Source texts of formatted documents:

_ _ _ _ _ _ _

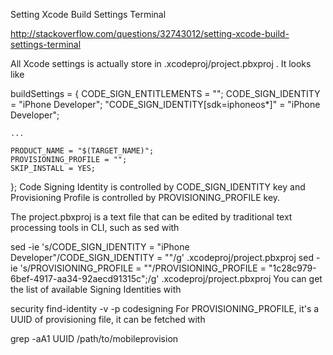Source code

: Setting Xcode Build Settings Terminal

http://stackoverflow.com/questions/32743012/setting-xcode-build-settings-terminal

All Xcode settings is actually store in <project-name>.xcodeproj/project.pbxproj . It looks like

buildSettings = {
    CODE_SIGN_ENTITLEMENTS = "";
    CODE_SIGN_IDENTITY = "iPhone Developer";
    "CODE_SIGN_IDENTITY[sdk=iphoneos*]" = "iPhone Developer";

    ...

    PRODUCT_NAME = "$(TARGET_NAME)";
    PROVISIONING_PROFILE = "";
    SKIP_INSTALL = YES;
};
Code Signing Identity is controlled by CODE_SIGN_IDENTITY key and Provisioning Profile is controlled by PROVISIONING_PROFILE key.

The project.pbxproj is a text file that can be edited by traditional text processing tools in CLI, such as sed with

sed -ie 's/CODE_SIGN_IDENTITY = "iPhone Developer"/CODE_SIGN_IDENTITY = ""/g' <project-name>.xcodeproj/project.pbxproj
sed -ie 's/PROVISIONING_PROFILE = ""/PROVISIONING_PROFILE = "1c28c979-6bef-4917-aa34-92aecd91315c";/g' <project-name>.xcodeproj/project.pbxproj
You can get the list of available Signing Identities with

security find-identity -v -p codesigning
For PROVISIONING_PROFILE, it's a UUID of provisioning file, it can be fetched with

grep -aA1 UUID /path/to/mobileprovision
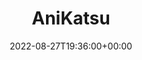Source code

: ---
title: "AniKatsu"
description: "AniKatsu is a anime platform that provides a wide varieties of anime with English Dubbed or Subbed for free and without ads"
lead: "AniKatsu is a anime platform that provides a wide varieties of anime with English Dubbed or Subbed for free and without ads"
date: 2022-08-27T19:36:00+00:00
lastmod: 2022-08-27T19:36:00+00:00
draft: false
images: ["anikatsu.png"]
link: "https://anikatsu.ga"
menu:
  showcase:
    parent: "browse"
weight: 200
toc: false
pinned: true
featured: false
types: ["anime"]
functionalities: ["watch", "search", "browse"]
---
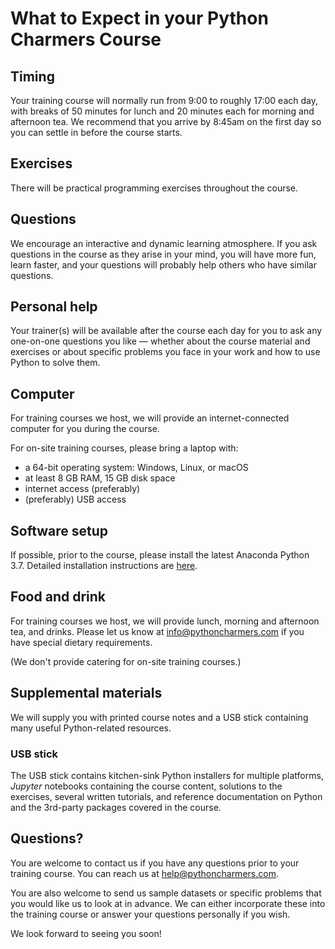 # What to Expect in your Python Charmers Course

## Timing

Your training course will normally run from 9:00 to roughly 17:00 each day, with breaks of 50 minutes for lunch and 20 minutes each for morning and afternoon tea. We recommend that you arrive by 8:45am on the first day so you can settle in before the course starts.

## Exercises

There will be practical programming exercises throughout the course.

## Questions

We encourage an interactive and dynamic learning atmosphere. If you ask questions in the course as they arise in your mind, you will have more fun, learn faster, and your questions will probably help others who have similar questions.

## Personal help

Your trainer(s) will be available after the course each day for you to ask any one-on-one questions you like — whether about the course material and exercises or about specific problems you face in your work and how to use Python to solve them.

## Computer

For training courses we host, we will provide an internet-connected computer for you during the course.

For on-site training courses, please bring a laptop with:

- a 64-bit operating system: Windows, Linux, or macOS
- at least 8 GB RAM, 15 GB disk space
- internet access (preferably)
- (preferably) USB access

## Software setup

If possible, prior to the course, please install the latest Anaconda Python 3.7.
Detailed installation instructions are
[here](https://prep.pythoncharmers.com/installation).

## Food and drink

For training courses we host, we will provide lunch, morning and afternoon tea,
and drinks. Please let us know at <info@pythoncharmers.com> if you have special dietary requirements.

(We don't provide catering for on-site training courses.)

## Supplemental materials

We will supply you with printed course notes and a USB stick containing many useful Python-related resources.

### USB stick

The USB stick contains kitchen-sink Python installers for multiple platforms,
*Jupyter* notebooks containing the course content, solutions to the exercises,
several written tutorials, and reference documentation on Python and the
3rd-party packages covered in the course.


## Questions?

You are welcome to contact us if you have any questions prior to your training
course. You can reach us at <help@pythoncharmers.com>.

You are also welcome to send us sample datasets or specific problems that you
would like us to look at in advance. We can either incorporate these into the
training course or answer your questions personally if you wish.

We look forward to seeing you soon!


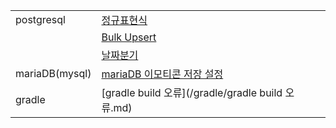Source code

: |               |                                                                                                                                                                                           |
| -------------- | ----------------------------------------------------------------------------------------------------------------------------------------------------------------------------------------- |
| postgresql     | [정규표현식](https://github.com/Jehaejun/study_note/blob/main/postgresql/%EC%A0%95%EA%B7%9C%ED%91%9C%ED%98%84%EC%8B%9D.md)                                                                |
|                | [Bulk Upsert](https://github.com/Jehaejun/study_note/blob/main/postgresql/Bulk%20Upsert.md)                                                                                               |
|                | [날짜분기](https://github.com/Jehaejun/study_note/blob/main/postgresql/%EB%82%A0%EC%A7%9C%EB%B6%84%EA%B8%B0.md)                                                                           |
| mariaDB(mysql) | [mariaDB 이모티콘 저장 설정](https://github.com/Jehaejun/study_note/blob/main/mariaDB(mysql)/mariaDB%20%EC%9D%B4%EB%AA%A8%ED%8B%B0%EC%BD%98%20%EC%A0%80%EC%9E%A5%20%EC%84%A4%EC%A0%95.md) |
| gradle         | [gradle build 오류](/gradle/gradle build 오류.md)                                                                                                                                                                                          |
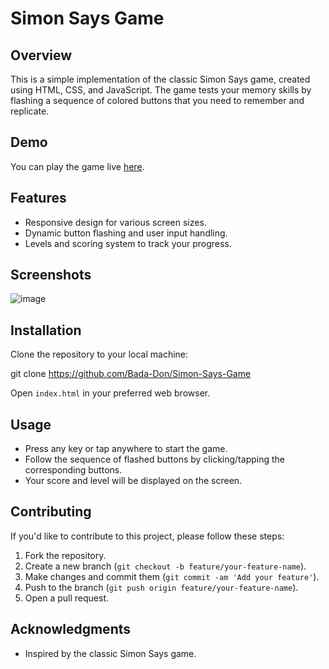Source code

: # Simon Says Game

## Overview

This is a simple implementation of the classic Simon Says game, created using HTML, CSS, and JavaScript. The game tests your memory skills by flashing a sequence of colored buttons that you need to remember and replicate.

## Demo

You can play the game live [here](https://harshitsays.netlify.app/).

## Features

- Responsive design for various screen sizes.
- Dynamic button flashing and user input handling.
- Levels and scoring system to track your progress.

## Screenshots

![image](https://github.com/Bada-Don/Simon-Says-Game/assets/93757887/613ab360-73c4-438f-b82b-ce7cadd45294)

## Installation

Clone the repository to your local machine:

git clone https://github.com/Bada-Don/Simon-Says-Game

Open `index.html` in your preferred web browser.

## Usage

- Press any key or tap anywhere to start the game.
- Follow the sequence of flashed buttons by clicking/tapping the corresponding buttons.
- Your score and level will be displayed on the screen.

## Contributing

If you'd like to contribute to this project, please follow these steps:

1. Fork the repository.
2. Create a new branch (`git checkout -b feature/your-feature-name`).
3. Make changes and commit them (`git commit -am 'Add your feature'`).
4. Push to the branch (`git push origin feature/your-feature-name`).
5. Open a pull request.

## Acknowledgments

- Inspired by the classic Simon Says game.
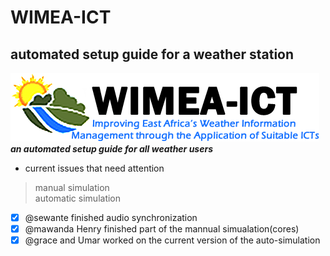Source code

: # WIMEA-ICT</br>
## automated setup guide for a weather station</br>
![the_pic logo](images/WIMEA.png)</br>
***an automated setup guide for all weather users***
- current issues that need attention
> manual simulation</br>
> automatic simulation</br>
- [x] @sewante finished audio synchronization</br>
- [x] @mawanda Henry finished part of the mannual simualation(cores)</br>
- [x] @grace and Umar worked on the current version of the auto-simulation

_ _ _ _ _ _ _

# TASK BRIEF:
Begin at the line above that has "- internet access (preferably)" and stop after the line that has "## Supplemental materials", copying each line exactly and adding nothing else.

# YOUR SOLUTION:
- internet access (preferably)
- (preferably) USB access

## Software setup

If possible, prior to the course, please install the latest Anaconda Python 3.7.
Detailed installation instructions are
[here](https://prep.pythoncharmers.com/installation).

## Food and drink

For training courses we host, we will provide lunch, morning and afternoon tea,
and drinks. Please let us know at <info@pythoncharmers.com> if you have special dietary requirements.

(We don't provide catering for on-site training courses.)

## Supplemental materials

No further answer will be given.